Assigned task:
Scan the entries below. List each line with "Status".

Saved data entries
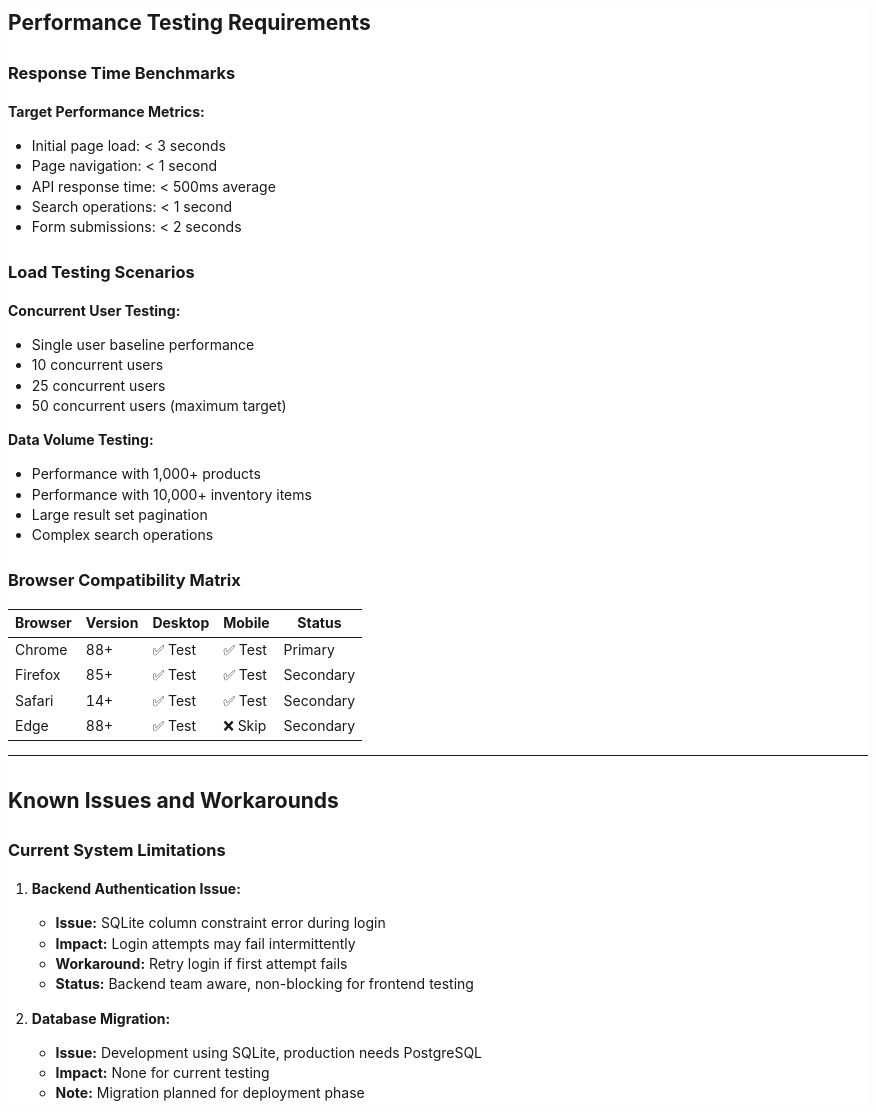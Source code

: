 
## Performance Testing Requirements

### Response Time Benchmarks
**Target Performance Metrics:**
- Initial page load: < 3 seconds
- Page navigation: < 1 second
- API response time: < 500ms average
- Search operations: < 1 second
- Form submissions: < 2 seconds

### Load Testing Scenarios
**Concurrent User Testing:**
- Single user baseline performance
- 10 concurrent users
- 25 concurrent users
- 50 concurrent users (maximum target)

**Data Volume Testing:**
- Performance with 1,000+ products
- Performance with 10,000+ inventory items
- Large result set pagination
- Complex search operations

### Browser Compatibility Matrix
| Browser | Version | Desktop | Mobile | Status |
|---------|---------|---------|---------|---------|
| Chrome | 88+ | ✅ Test | ✅ Test | Primary |
| Firefox | 85+ | ✅ Test | ✅ Test | Secondary |
| Safari | 14+ | ✅ Test | ✅ Test | Secondary |
| Edge | 88+ | ✅ Test | ❌ Skip | Secondary |

---

## Known Issues and Workarounds

### Current System Limitations
1. **Backend Authentication Issue:**
   - **Issue:** SQLite column constraint error during login
   - **Impact:** Login attempts may fail intermittently
   - **Workaround:** Retry login if first attempt fails
   - **Status:** Backend team aware, non-blocking for frontend testing

2. **Database Migration:**
   - **Issue:** Development using SQLite, production needs PostgreSQL
   - **Impact:** None for current testing
   - **Note:** Migration planned for deployment phase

Response:
| Browser | Version | Desktop | Mobile | Status |
   - **Status:** Backend team aware, non-blocking for frontend testing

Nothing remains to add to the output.